Sickle cell anemia is the product of a genetic alteration; people with the disease are born with two sickle cell genes, one from each parent. The presence of one sickle cell gene and one normal gene is called sickle cell trait.
2. Marfan syndrome
Marfan Syndrome, also a case of pleiotropism, consists of a disease that affects connective tissue. A series of skeletal, ocular and cardiovascular abnormalities occur in the body, which have as a common base a defect in the fibrillin of the connective tissue.

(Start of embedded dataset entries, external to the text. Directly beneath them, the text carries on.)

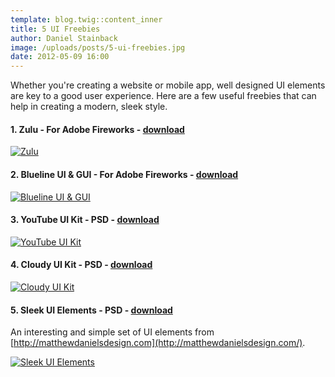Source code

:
 ```yaml
---
template: blog.twig::content_inner
title: 5 UI Freebies
author: Daniel Stainback
image: /uploads/posts/5-ui-freebies.jpg
date: 2012-05-09 16:00
---
```

<!--excerpt-->
Whether you're creating a website or mobile app, well designed UI elements are key to a good user experience. Here are a few useful freebies that can help in creating a modern, sleek style.
<!--endexcerpt-->

#### 1. Zulu - For Adobe Fireworks - [download](http://shiienurm.com/2012/05/zulu-ui-freebie/)
[![Zulu](/uploads/posts/5-ui-freebies/zulu.jpg)](http://shiienurm.com/2012/05/zulu-ui-freebie)

#### 2. Blueline UI &amp; GUI - For Adobe Fireworks - [download](http://shiienurm.com/2012/04/blueline-ui-gui-freebie-for-adobe-fireworks/)
[![Blueline UI & GUI](/uploads/posts/5-ui-freebies/blueline.jpg)](http://shiienurm.com/2012/04/blueline-ui-gui-freebie-for-adobe-fireworks)

#### 3. YouTube UI Kit - PSD - [download](http://freeuikits.com/free-psd-new-youtube-ui-kit/)
[![YouTube UI Kit](/uploads/posts/5-ui-freebies/youtube.jpg)](http://freeuikits.com/free-psd-new-youtube-ui-kit)

#### 4. Cloudy UI Kit - PSD - [download](http://kbsportfolio.com/2011/10/16/resource-for-designer-cloudy-ui-kit/)
[![Cloudy UI Kit](/uploads/posts/5-ui-freebies/cloudy.jpg)](http://kbsportfolio.com/2011/10/16/resource-for-designer-cloudy-ui-kit)

#### 5. Sleek UI Elements - PSD - [download](http://www.designkindle.com/2011/07/25/sleek-ui-elements/)
An interesting and simple set of UI elements from [http://matthewdanielsdesign.com](http://matthewdanielsdesign.com/).

[![Sleek UI Elements](/uploads/posts/5-ui-freebies/ui_elements.jpg)](http://www.designkindle.com/2011/07/25/sleek-ui-elements)
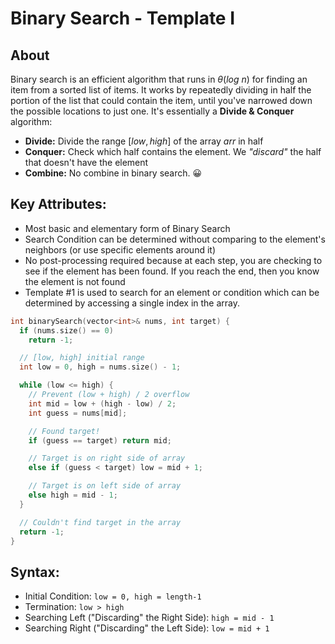 # Binary Search - Template I

## **About**

Binary search is an efficient algorithm that runs in $\theta(log \ n)$ for finding an item from a sorted list of items. It works by repeatedly dividing in half the portion of the list that could contain the item, until you've narrowed down the possible locations to just one. It's essentially a **Divide & Conquer** algorithm:

- **Divide:** Divide the range $[low, high]$ of the array $arr$ in half
- **Conquer:** Check which half contains the element. We _"discard"_ the half that doesn't have the element
- **Combine:** No combine in binary search. 😀

## **Key Attributes:**

- Most basic and elementary form of Binary Search
- Search Condition can be determined without comparing to the element's neighbors (or use specific elements around it)
- No post-processing required because at each step, you are checking to see if the element has been found. If you reach the end, then you know the element is not found
- Template #1 is used to search for an element or condition which can be determined by accessing a single index in the array.

```cpp
int binarySearch(vector<int>& nums, int target) {
  if (nums.size() == 0)
    return -1;

  // [low, high] initial range
  int low = 0, high = nums.size() - 1;

  while (low <= high) {
    // Prevent (low + high) / 2 overflow
    int mid = low + (high - low) / 2;
    int guess = nums[mid];

    // Found target!
    if (guess == target) return mid;

    // Target is on right side of array
    else if (guess < target) low = mid + 1;

    // Target is on left side of array
    else high = mid - 1;
  }

  // Couldn't find target in the array
  return -1;
}
```

## **Syntax:**

- Initial Condition: `low = 0, high = length-1`
- Termination: `low > high`
- Searching Left ("Discarding" the Right Side): `high = mid - 1`
- Searching Right ("Discarding" the Left Side): `low = mid + 1`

All these symptoms are directly related to a single gene mutation, the FBN1 gene, which is pleiotropic. The function of this gene is to encode a glycoprotein that is used in connective tissues in different parts of the body.
3. Holt–Oram syndrome
People with this syndrome have an abnormality in the carpal bones and other bones of the forelimbs. Also, about 3 out of 4 patients with Holt-Oram Syndrome also have heart problems.
Bibliographic references:
- Brooker, R. J. (2017). Genetics: Analysis and Principles. McGraw-Hill Higher Education, New York, NY, USA.
- Wolf, i. (2008). Pleiotropy: one gene can affect multiple traits. Nature Education, 1-10.
- Nitxin, A., Araneda, C., Pascual, L., Barbadilla, A. and Carballo, M.A. (2010). Extensions to Mendelian principles: Pleiotropy.
- Sanchez Elvira Paniagua, A. (2005). Introduction to the study of individual differences. Madrid: Ed. Sanz y Torres. 2nd Edition.